──────── DATA

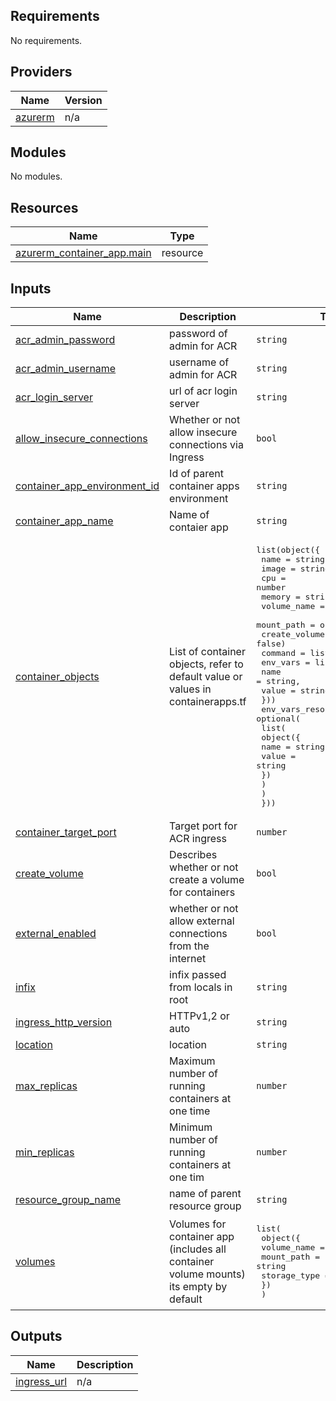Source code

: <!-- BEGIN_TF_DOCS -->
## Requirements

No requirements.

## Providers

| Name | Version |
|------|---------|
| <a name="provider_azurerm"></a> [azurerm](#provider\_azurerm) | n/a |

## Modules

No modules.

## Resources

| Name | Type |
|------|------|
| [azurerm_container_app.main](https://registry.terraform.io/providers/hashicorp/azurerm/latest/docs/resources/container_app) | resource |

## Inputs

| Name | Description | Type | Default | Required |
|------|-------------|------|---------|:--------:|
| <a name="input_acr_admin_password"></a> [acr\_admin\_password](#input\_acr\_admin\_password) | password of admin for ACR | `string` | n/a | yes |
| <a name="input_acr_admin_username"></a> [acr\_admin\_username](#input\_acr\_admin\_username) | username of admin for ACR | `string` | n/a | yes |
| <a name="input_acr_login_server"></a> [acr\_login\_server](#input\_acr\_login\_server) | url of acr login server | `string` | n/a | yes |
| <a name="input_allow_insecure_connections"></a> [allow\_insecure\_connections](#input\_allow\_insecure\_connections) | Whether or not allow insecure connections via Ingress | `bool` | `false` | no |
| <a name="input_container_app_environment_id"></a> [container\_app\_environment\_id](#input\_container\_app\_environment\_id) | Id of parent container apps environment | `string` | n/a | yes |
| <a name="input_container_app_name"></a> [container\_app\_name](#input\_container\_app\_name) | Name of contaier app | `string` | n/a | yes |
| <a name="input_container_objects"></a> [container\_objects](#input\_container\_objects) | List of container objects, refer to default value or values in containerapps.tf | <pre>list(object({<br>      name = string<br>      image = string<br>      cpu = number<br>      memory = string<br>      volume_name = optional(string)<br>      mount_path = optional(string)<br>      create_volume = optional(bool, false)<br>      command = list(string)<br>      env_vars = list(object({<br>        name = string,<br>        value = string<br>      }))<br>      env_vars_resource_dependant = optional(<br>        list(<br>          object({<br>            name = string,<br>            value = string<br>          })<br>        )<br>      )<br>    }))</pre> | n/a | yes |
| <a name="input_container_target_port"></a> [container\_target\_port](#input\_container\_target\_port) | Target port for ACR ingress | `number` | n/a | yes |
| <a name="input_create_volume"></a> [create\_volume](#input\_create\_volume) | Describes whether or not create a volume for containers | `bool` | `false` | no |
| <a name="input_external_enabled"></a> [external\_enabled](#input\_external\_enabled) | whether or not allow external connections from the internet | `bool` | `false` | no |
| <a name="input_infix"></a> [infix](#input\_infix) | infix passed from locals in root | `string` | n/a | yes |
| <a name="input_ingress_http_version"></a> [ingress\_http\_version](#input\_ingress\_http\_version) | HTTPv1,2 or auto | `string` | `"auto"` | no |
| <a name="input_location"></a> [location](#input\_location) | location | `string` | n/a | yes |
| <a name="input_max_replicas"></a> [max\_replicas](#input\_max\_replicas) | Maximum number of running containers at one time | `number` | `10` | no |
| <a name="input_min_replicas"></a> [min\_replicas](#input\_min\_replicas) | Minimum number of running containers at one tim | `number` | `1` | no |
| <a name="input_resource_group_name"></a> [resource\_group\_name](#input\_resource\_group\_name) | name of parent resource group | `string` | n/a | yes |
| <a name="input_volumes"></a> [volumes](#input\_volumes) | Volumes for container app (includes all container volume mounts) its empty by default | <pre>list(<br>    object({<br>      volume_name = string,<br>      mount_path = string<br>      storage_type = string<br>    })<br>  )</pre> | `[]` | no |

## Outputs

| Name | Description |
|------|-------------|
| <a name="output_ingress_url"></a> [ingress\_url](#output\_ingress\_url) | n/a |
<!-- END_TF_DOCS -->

────────────────
──────── DATA

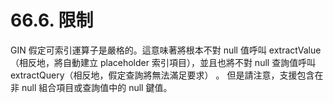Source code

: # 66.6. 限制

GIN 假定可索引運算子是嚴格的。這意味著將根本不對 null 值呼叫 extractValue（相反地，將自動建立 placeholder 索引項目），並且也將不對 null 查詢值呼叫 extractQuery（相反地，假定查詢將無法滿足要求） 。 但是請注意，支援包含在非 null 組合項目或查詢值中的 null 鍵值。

────────────────
──────── DATA

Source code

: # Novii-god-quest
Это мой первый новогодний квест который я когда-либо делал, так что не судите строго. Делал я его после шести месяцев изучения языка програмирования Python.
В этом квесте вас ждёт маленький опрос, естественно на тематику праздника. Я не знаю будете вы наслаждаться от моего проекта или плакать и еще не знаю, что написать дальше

────────────────

Going through the data above, return each line with the word "Description".

| Name | Description | Type | Default | Required |
| Name | Description |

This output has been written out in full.